Every line containing the string "Public" is to be copied from the records.

Stored data
────────────────────
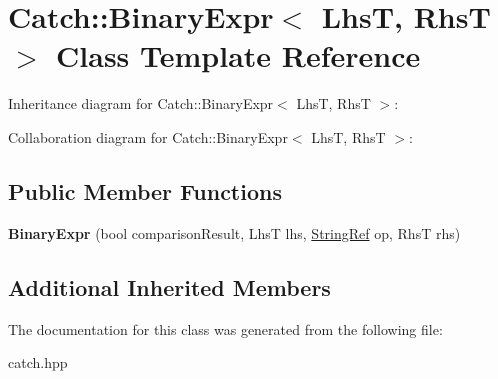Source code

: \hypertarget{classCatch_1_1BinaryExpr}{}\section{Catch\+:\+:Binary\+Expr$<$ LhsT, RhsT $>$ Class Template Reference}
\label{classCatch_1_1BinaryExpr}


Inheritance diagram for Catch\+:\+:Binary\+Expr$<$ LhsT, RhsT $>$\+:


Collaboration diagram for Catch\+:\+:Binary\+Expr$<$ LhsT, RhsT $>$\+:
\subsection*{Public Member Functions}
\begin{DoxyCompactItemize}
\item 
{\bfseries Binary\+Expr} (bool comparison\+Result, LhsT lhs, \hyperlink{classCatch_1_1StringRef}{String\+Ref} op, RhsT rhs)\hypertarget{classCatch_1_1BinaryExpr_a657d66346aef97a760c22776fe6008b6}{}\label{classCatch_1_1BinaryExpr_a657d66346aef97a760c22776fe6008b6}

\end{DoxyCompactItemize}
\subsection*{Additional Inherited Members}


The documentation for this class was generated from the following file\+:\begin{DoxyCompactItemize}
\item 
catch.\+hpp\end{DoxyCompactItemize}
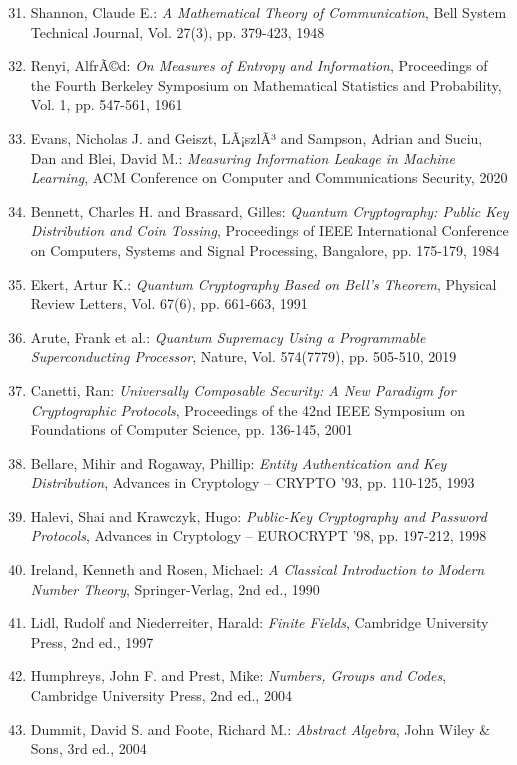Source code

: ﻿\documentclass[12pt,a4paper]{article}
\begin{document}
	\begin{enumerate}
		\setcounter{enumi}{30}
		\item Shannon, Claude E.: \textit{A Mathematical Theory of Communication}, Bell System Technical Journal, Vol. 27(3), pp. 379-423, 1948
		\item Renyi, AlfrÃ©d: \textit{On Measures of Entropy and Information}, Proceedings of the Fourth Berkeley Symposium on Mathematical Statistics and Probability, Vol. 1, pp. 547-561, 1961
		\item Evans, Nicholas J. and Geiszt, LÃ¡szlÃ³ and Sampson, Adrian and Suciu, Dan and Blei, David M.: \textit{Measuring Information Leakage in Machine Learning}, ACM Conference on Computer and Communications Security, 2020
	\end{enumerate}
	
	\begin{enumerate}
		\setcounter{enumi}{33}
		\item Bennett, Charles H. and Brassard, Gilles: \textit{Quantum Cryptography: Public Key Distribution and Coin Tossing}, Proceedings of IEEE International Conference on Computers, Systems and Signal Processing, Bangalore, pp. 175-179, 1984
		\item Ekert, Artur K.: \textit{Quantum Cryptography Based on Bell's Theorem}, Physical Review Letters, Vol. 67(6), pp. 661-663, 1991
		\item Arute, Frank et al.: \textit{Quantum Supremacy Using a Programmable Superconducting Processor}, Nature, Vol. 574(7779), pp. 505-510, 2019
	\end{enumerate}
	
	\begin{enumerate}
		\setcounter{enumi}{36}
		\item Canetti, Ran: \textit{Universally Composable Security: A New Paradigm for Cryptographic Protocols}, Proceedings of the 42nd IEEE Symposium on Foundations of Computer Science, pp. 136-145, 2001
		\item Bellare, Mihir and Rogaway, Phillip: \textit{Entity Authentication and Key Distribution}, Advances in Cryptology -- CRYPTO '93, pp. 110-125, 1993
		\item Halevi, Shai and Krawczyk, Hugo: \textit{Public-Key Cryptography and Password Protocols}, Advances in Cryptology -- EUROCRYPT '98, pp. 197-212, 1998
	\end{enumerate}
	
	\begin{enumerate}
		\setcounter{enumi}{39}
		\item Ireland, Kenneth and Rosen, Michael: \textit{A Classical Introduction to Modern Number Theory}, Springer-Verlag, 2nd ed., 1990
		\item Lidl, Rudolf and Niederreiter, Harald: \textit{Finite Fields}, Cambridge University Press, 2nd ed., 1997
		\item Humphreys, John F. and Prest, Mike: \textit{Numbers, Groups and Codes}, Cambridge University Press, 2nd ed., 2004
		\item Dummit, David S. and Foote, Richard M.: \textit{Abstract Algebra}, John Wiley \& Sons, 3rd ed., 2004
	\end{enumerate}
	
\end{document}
────────────────────
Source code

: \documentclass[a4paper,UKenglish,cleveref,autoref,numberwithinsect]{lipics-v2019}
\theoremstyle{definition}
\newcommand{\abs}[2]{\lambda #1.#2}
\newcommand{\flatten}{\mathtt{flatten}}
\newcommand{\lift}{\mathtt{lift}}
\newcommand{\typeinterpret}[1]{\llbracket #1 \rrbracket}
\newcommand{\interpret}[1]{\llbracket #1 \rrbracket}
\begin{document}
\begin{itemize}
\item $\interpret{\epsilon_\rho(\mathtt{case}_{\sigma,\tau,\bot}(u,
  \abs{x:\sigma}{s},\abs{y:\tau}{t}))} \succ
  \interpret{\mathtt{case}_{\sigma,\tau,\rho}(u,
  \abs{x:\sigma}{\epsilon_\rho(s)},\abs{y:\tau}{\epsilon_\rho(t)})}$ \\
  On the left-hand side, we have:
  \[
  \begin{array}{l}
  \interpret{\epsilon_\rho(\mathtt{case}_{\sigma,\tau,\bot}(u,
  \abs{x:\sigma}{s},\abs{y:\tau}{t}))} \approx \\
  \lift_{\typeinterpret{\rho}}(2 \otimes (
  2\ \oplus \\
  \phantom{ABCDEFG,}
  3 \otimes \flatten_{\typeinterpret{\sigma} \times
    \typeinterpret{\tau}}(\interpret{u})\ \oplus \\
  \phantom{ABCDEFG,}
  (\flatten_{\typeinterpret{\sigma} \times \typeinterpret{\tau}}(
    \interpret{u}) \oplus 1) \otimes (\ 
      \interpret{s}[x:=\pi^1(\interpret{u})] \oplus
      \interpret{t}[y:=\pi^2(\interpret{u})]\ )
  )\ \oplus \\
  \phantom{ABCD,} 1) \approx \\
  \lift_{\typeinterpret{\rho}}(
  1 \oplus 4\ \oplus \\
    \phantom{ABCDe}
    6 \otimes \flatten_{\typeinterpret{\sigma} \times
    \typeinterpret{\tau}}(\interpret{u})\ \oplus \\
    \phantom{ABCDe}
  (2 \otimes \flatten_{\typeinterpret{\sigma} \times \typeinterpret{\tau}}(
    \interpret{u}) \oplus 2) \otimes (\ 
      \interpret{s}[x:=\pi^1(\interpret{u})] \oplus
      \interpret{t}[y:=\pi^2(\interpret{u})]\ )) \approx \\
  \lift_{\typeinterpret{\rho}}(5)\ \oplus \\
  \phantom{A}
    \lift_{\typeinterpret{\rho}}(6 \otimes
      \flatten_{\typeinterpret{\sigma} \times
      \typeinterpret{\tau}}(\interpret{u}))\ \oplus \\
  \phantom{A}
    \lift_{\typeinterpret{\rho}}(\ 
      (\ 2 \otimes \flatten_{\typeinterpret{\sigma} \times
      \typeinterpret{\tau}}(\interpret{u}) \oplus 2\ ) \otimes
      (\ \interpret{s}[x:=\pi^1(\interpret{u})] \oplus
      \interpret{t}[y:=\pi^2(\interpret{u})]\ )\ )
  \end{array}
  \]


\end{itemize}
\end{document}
────────────────────
* [WRITTEN REPLY]:
\subsection*{Public Member Functions}
		\item Bennett, Charles H. and Brassard, Gilles: \textit{Quantum Cryptography: Public Key Distribution and Coin Tossing}, Proceedings of IEEE International Conference on Computers, Systems and Signal Processing, Bangalore, pp. 175-179, 1984
		\item Halevi, Shai and Krawczyk, Hugo: \textit{Public-Key Cryptography and Password Protocols}, Advances in Cryptology -- EUROCRYPT '98, pp. 197-212, 1998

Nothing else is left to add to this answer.